No one accuses the Indian Government of warmongering. But feelings in the land are running high, as yesterday’s massive demonstration showed. Political pressures to strike are immense. Crucially, economic pressures to find a final answer seem irresistible. A permanent burden of six or seven million refugees cannot be supported for long - especially since world aid has proved so puny. Either the millions must go back freely to a Bangladesh regime they trust (the Mujib solution); or they must be ushered back by Indian troops to a territory conquered and guarded by Indian troops.

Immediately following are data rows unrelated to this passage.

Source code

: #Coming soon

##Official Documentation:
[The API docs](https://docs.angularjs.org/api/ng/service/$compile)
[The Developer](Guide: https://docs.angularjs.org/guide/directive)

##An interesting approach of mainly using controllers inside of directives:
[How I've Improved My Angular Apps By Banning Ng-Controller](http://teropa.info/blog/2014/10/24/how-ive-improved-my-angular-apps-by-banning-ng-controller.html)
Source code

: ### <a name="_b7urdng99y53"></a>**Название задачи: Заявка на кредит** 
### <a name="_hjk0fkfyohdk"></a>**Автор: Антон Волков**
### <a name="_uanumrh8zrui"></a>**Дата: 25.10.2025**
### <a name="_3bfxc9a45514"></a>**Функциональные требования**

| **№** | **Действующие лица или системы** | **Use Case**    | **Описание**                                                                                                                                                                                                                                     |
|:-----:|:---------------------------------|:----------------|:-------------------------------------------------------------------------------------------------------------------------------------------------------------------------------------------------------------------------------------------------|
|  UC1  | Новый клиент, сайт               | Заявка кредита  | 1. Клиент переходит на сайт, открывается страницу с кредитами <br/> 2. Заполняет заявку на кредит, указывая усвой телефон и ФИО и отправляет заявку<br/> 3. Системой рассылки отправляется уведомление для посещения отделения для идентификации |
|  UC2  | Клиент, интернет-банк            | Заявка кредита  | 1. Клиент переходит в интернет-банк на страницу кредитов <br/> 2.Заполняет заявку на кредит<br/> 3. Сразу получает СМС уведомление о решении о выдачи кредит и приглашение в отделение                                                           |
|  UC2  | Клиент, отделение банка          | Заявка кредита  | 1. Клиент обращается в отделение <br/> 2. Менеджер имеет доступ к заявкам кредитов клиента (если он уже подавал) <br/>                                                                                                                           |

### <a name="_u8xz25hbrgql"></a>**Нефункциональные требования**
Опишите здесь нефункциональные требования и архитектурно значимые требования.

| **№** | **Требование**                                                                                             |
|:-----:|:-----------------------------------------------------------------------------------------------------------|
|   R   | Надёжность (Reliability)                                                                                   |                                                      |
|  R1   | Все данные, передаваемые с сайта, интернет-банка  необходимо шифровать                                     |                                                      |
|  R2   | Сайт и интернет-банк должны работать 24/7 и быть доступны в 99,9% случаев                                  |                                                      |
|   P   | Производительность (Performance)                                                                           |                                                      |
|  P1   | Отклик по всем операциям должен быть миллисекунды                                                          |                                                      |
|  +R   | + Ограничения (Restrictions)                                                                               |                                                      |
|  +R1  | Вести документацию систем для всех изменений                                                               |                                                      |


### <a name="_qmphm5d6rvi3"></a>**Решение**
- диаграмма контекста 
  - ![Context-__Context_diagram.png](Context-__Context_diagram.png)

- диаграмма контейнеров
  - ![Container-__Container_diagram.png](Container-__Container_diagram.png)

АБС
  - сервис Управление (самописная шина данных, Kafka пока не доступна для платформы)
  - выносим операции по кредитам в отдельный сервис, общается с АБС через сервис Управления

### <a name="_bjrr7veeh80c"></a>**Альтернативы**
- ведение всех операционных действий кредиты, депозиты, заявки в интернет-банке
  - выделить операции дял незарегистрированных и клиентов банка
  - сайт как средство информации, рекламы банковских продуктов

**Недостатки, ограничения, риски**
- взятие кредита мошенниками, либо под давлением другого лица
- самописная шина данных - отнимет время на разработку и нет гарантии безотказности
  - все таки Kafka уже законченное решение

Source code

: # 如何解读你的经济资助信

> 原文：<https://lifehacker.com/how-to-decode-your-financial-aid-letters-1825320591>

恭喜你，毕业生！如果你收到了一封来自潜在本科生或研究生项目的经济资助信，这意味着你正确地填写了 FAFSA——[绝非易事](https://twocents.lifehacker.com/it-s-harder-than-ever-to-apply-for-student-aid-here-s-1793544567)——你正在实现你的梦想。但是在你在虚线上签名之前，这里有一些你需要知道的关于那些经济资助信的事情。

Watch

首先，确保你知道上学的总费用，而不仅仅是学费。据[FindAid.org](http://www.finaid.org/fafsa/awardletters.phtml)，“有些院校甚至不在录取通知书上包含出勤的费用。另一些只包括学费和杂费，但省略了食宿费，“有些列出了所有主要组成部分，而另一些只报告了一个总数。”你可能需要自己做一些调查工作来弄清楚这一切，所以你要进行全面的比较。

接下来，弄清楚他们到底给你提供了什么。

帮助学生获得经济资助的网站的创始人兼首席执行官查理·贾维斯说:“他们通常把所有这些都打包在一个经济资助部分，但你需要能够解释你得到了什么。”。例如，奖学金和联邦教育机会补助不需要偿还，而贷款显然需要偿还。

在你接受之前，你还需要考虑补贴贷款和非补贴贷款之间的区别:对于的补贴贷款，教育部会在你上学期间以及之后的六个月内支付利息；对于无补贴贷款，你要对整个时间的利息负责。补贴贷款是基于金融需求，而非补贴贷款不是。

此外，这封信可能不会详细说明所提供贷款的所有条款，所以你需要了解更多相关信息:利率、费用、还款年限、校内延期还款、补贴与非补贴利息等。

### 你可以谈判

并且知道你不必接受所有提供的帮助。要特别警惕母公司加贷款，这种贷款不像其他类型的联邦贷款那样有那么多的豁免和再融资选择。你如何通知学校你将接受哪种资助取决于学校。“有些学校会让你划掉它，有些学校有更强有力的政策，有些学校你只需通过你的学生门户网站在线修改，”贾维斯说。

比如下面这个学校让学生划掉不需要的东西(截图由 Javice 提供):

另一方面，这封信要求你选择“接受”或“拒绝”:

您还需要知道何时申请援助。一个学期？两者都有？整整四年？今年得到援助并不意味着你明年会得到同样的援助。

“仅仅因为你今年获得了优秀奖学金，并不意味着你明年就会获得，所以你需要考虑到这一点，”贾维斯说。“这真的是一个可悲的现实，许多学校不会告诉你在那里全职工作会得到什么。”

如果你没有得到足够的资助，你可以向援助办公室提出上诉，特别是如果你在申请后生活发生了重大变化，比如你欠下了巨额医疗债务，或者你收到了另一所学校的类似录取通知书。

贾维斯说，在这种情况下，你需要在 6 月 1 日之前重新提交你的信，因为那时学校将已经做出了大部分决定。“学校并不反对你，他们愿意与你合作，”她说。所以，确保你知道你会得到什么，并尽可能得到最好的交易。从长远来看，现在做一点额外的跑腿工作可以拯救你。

The calculations any Indian general may make are all too fatally attractive. Let sealed amity with Russia, plus a gambler’s throw, divert divisions from northern borders to the Punjab so that Pakistan faces military stalemate on the plains; then take the army in the East apart - by paratroop drops on airports, by naval blockade, by frontal assault on an Islamabad force spread thin and far from reliable supply lines. There are Awami League leaders in Calcutta who would be charmed to retrieve power this way; every gauge of Bengali opinion available indicates that a vast majority of East Pakistanis would welcome the invaders as liberators - provided they got out quickly once Yahya’s army was confined to the West.
It is an ominous scenario. A scenario clouded by blood-letting, full of risks and incalculable furies. But can it be stopped? Only if world opinion can somehow change Yahya’s course. Only if Mujib is not condemned. Only if India is given massive and effective help to stave off the ultimate day of despair. Can it be stopped?